#### Exercise details:
An exact transcription of every record is needed, leaving out the pictures.

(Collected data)
◆ ◆ ◆ ◆ ◆
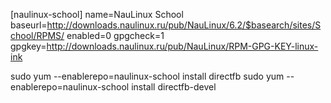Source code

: [naulinux-school]
name=NauLinux School
baseurl=http://downloads.naulinux.ru/pub/NauLinux/6.2/$basearch/sites/School/RPMS/
enabled=0
gpgcheck=1
gpgkey=http://downloads.naulinux.ru/pub/NauLinux/RPM-GPG-KEY-linux-ink


sudo yum --enablerepo=naulinux-school install directfb
sudo yum --enablerepo=naulinux-school install directfb-devel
◆ ◆ ◆ ◆ ◆
#### Response below:
Source code

: [naulinux-school]
name=NauLinux School
baseurl=http://downloads.naulinux.ru/pub/NauLinux/6.2/$basearch/sites/School/RPMS/
enabled=0
gpgcheck=1
gpgkey=http://downloads.naulinux.ru/pub/NauLinux/RPM-GPG-KEY-linux-ink


sudo yum --enablerepo=naulinux-school install directfb
sudo yum --enablerepo=naulinux-school install directfb-devel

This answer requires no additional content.